Items from a dataset
☆ ☆ ☆

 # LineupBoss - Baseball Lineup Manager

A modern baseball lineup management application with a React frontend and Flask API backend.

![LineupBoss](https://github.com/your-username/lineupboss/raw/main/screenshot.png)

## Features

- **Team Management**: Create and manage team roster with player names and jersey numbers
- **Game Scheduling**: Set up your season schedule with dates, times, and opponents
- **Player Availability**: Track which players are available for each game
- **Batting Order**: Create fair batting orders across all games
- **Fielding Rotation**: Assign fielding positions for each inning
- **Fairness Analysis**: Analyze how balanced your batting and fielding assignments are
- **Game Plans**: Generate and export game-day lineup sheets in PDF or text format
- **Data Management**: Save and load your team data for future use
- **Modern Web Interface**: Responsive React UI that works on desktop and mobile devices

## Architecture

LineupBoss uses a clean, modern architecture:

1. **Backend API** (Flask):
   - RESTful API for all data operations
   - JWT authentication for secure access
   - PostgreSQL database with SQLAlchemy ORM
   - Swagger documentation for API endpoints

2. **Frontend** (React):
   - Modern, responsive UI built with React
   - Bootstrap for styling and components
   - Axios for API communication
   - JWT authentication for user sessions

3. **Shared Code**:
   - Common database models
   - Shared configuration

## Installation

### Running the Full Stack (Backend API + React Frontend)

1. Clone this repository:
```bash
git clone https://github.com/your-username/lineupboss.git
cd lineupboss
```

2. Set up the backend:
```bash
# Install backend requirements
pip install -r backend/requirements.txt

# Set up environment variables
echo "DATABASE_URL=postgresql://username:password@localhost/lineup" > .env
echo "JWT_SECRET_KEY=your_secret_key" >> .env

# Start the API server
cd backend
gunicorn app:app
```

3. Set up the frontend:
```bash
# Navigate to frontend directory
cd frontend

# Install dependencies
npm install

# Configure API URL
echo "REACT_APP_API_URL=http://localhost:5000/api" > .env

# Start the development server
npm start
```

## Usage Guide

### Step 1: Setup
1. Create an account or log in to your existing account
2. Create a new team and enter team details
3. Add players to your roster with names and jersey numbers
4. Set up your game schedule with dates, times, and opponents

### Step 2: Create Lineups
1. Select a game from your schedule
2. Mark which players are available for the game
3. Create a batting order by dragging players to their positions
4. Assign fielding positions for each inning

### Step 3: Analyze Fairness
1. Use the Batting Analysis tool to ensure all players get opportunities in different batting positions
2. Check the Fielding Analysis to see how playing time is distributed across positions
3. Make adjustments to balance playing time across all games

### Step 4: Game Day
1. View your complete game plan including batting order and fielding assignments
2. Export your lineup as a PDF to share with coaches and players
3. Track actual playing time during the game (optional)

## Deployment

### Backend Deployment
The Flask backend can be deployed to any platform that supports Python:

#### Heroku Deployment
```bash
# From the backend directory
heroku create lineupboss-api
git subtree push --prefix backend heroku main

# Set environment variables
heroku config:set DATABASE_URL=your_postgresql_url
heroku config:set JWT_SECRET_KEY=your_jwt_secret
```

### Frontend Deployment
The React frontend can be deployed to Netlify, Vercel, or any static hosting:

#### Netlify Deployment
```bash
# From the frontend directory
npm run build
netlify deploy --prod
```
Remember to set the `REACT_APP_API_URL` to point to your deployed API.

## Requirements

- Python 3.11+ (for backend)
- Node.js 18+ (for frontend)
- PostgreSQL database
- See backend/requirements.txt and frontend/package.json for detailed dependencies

☆ ☆ ☆

Give all of the entries again, word for word.

> _Task output_:
 # LineupBoss - Baseball Lineup Manager

A modern baseball lineup management application with a React frontend and Flask API backend.

![LineupBoss](https://github.com/your-username/lineupboss/raw/main/screenshot.png)

## Features

- **Team Management**: Create and manage team roster with player names and jersey numbers
- **Game Scheduling**: Set up your season schedule with dates, times, and opponents
- **Player Availability**: Track which players are available for each game
- **Batting Order**: Create fair batting orders across all games
- **Fielding Rotation**: Assign fielding positions for each inning
- **Fairness Analysis**: Analyze how balanced your batting and fielding assignments are
- **Game Plans**: Generate and export game-day lineup sheets in PDF or text format
- **Data Management**: Save and load your team data for future use
- **Modern Web Interface**: Responsive React UI that works on desktop and mobile devices

## Architecture

LineupBoss uses a clean, modern architecture:

1. **Backend API** (Flask):
   - RESTful API for all data operations
   - JWT authentication for secure access
   - PostgreSQL database with SQLAlchemy ORM
   - Swagger documentation for API endpoints

2. **Frontend** (React):
   - Modern, responsive UI built with React
   - Bootstrap for styling and components
   - Axios for API communication
   - JWT authentication for user sessions

3. **Shared Code**:
   - Common database models
   - Shared configuration

## Installation

### Running the Full Stack (Backend API + React Frontend)

1. Clone this repository:
```bash
git clone https://github.com/your-username/lineupboss.git
cd lineupboss
```

2. Set up the backend:
```bash
# Install backend requirements
pip install -r backend/requirements.txt

# Set up environment variables
echo "DATABASE_URL=postgresql://username:password@localhost/lineup" > .env
echo "JWT_SECRET_KEY=your_secret_key" >> .env

# Start the API server
cd backend
gunicorn app:app
```

3. Set up the frontend:
```bash
# Navigate to frontend directory
cd frontend

# Install dependencies
npm install

# Configure API URL
echo "REACT_APP_API_URL=http://localhost:5000/api" > .env

# Start the development server
npm start
```

## Usage Guide

### Step 1: Setup
1. Create an account or log in to your existing account
2. Create a new team and enter team details
3. Add players to your roster with names and jersey numbers
4. Set up your game schedule with dates, times, and opponents

### Step 2: Create Lineups
1. Select a game from your schedule
2. Mark which players are available for the game
3. Create a batting order by dragging players to their positions
4. Assign fielding positions for each inning

### Step 3: Analyze Fairness
1. Use the Batting Analysis tool to ensure all players get opportunities in different batting positions
2. Check the Fielding Analysis to see how playing time is distributed across positions
3. Make adjustments to balance playing time across all games

### Step 4: Game Day
1. View your complete game plan including batting order and fielding assignments
2. Export your lineup as a PDF to share with coaches and players
3. Track actual playing time during the game (optional)

## Deployment

### Backend Deployment
The Flask backend can be deployed to any platform that supports Python:

#### Heroku Deployment
```bash
# From the backend directory
heroku create lineupboss-api
git subtree push --prefix backend heroku main

# Set environment variables
heroku config:set DATABASE_URL=your_postgresql_url
heroku config:set JWT_SECRET_KEY=your_jwt_secret
```

### Frontend Deployment
The React frontend can be deployed to Netlify, Vercel, or any static hosting:

#### Netlify Deployment
```bash
# From the frontend directory
npm run build
netlify deploy --prod
```
Remember to set the `REACT_APP_API_URL` to point to your deployed API.

## Requirements

- Python 3.11+ (for backend)
- Node.js 18+ (for frontend)
- PostgreSQL database
- See backend/requirements.txt and frontend/package.json for detailed dependencies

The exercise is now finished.